## Your assignment
What is needed is an exact copy of every entry below, with the pictures left out.

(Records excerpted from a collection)
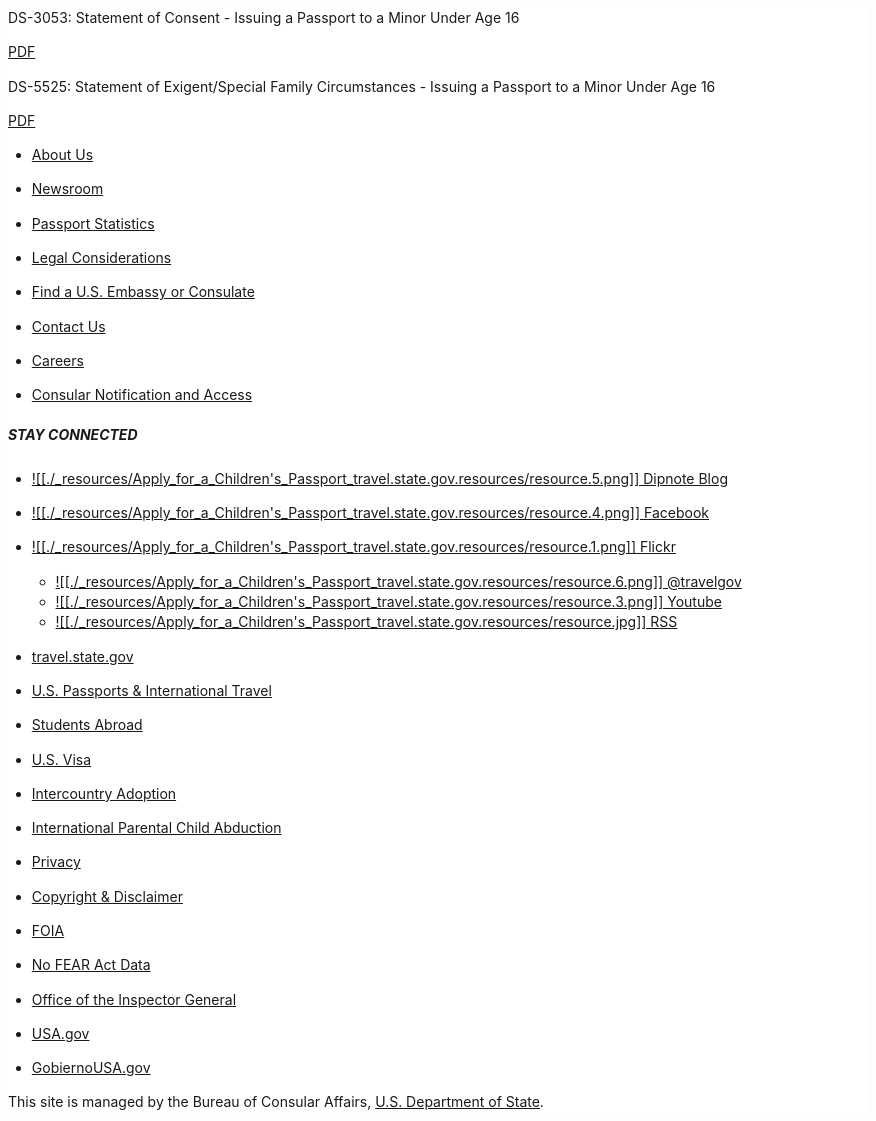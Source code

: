 DS-3053: Statement of Consent - Issuing a Passport to a Minor Under Age 16

[PDF](http://www.state.gov/documents/organization/212243.pdf)

DS-5525: Statement of Exigent/Special Family Circumstances - Issuing a Passport to a Minor Under Age 16

[PDF](http://www.state.gov/documents/organization/217450.pdf)

* [About Us](http://travel.state.gov/content/passports/english/about-us.html)

* [Newsroom](http://travel.state.gov/content/passports/english/news.html)
* [Passport Statistics](http://travel.state.gov/content/passports/english/passports/statistics.html)
* [Legal Considerations](http://travel.state.gov/content/travel/english/legal-considerations.html)

* [Find a U.S. Embassy or Consulate](http://www.usembassy.gov/)
* [Contact Us](http://travel.state.gov/content/passports/english/contact-us.html)
* [Careers](http://www.state.gov/careers/)
* [Consular Notification and Access](http://travel.state.gov/content/travel/english/consularnotification.html)

##### STAY CONNECTED

* [![[./_resources/Apply_for_a_Children's_Passport_travel.state.gov.resources/resource.5.png]]
	Dipnote Blog](http://blogs.state.gov/)

* [![[./_resources/Apply_for_a_Children's_Passport_travel.state.gov.resources/resource.4.png]]
	Facebook](http://www.facebook.com/pages/Bureau-of-Consular-Affairs/9229303148)
* [![[./_resources/Apply_for_a_Children's_Passport_travel.state.gov.resources/resource.1.png]]
	Flickr](http://www.flickr.com/photos/statephotos)
	* [![[./_resources/Apply_for_a_Children's_Passport_travel.state.gov.resources/resource.6.png]]
		@travelgov](http://twitter.com/TravelGov)
	* [![[./_resources/Apply_for_a_Children's_Passport_travel.state.gov.resources/resource.3.png]]
		Youtube](http://www.youtube.com/user/statevideo)
	* [![[./_resources/Apply_for_a_Children's_Passport_travel.state.gov.resources/resource.jpg]]
		RSS](http://travel.state.gov/content/travel/english/rss.html)

* [travel.state.gov](http://travel.state.gov/content/travel/english.html)

* [U.S. Passports & International Travel](http://travel.state.gov/content/passports/english/passports.html)
* [Students Abroad](http://studentsabroad.state.gov/)
* [U.S. Visa](http://travel.state.gov/content/visas/english.html)
* [Intercountry Adoption](http://adoption.state.gov/)
* [International Parental Child Abduction](http://travel.state.gov/content/childabduction/english.html)

* [Privacy](http://www.state.gov/misc/415.htm)

* [Copyright & Disclaimer](http://travel.state.gov/content/travel/english/copyright-disclaimer.html)
* [FOIA](http://www.state.gov/m/a/ips/)
* [No FEAR Act Data](http://www.state.gov/s/ocr/c11528.htm)
* [Office of the Inspector General](http://oig.state.gov/)
* [USA.gov](http://www.usa.gov/)
* [GobiernoUSA.gov](http://www.usa.gov/gobiernousa/index.shtml)

This site is managed by the Bureau of Consular Affairs, [U.S. Department of State](http://www.state.gov/).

## Exercise result
Source code

: DS-3053: Statement of Consent - Issuing a Passport to a Minor Under Age 16

[PDF](http://www.state.gov/documents/organization/212243.pdf)

DS-5525: Statement of Exigent/Special Family Circumstances - Issuing a Passport to a Minor Under Age 16

[PDF](http://www.state.gov/documents/organization/217450.pdf)

* [About Us](http://travel.state.gov/content/passports/english/about-us.html)

* [Newsroom](http://travel.state.gov/content/passports/english/news.html)
* [Passport Statistics](http://travel.state.gov/content/passports/english/passports/statistics.html)
* [Legal Considerations](http://travel.state.gov/content/travel/english/legal-considerations.html)

* [Find a U.S. Embassy or Consulate](http://www.usembassy.gov/)
* [Contact Us](http://travel.state.gov/content/passports/english/contact-us.html)
* [Careers](http://www.state.gov/careers/)
* [Consular Notification and Access](http://travel.state.gov/content/travel/english/consularnotification.html)

##### STAY CONNECTED

* [![[./_resources/Apply_for_a_Children's_Passport_travel.state.gov.resources/resource.5.png]]
	Dipnote Blog](http://blogs.state.gov/)

* [![[./_resources/Apply_for_a_Children's_Passport_travel.state.gov.resources/resource.4.png]]
	Facebook](http://www.facebook.com/pages/Bureau-of-Consular-Affairs/9229303148)
* [![[./_resources/Apply_for_a_Children's_Passport_travel.state.gov.resources/resource.1.png]]
	Flickr](http://www.flickr.com/photos/statephotos)
	* [![[./_resources/Apply_for_a_Children's_Passport_travel.state.gov.resources/resource.6.png]]
		@travelgov](http://twitter.com/TravelGov)
	* [![[./_resources/Apply_for_a_Children's_Passport_travel.state.gov.resources/resource.3.png]]
		Youtube](http://www.youtube.com/user/statevideo)
	* [![[./_resources/Apply_for_a_Children's_Passport_travel.state.gov.resources/resource.jpg]]
		RSS](http://travel.state.gov/content/travel/english/rss.html)

* [travel.state.gov](http://travel.state.gov/content/travel/english.html)

* [U.S. Passports & International Travel](http://travel.state.gov/content/passports/english/passports.html)
* [Students Abroad](http://studentsabroad.state.gov/)
* [U.S. Visa](http://travel.state.gov/content/visas/english.html)
* [Intercountry Adoption](http://adoption.state.gov/)
* [International Parental Child Abduction](http://travel.state.gov/content/childabduction/english.html)

* [Privacy](http://www.state.gov/misc/415.htm)

* [Copyright & Disclaimer](http://travel.state.gov/content/travel/english/copyright-disclaimer.html)
* [FOIA](http://www.state.gov/m/a/ips/)
* [No FEAR Act Data](http://www.state.gov/s/ocr/c11528.htm)
* [Office of the Inspector General](http://oig.state.gov/)
* [USA.gov](http://www.usa.gov/)
* [GobiernoUSA.gov](http://www.usa.gov/gobiernousa/index.shtml)

This site is managed by the Bureau of Consular Affairs, [U.S. Department of State](http://www.state.gov/).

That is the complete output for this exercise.